# Aviacode looking for REMOTE Coders



## jschmutz (Jun 4, 2013)

Hi Fellow Coders,

I am a coding manager with Aviacode and we are looking for a wide range of experienced coders (pro-fee side) for part-time or full-time work. If you are interested in hearing about future coding opportunities then please contact me so that I can gather and compile your coding experience to keep on file. When I have something available that fits your experience I will contact you to see if you are interested.  All details about the account will be discussed once you have been chosen for the position.

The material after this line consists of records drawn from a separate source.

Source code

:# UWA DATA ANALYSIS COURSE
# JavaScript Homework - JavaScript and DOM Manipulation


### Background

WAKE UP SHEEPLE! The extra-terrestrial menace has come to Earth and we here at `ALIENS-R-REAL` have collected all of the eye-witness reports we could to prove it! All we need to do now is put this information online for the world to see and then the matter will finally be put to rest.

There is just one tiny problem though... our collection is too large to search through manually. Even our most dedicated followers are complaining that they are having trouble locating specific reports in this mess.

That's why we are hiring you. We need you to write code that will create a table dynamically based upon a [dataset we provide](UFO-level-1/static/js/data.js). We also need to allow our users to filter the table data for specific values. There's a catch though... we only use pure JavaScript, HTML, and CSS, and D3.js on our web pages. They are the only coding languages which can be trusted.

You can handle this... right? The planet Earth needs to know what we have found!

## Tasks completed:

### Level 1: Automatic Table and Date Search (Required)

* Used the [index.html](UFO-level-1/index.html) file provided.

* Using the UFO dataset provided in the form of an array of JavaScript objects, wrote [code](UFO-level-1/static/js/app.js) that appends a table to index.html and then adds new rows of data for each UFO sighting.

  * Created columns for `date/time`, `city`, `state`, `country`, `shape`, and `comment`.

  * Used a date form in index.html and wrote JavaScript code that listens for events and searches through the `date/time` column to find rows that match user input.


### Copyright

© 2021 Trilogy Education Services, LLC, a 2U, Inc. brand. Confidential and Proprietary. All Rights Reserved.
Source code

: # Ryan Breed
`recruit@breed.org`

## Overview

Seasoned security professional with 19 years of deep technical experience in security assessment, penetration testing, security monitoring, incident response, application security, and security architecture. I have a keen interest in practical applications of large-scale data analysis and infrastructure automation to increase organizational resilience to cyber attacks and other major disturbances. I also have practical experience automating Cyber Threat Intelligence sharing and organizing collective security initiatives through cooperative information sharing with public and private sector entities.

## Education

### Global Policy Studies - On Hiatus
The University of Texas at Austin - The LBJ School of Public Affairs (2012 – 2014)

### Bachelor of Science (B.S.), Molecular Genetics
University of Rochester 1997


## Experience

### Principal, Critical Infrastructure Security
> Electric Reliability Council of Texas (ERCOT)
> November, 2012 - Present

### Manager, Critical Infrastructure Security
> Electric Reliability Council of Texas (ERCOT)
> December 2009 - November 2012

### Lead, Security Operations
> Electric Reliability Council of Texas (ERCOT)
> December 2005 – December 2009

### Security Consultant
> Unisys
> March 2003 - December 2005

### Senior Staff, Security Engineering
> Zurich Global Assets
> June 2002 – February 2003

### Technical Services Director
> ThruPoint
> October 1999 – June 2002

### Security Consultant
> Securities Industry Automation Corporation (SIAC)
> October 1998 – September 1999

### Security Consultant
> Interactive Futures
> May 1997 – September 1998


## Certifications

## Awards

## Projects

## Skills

If you are interested please send an email to Jennifer.Schmutz@aviacode.com using the subject header, *"REMOTE CODING EXPERIENCE - YOUR NAME"*

I do not need your resume at this time. I will send you an .xls file to complete with your coding experience, and when I have something that fits your expertise I will contact you. 

Thanks, Jennifer 

*Background on Aviacode:*
Aviacode is a coding company who uses expert coders who can maintain a 95% coding accuracy. We code for physicians, hospitals, and ASC’s in their system via VPN, or on our own coding platform called Procoder. Procoder allows clients to send their medical records, op-reports, visit notes, etc., to us, to then be coded by us on our coding platform. After the reports are coded (and checked by a quality assurance supervisor) the coding results are sent back to the client either electronically where they are automatically entered into the clients system, or manually where the client will then manually enter them into their system.


----------



## ChrisZim (Jun 13, 2013)

Is this something that could be part-time? I have a full time job, but am looking to take on some after hours/weekend work...


----------



## ivorytofu@hotmail.com (Jun 16, 2013)

Jennifer your email address is not working. I have tried several times to get my resume to your company and always get this response: 

Delivery to the following recipient failed permanently:

Jennifer.Schmutz@aviacode.com

Have any idea why I am getting this response? 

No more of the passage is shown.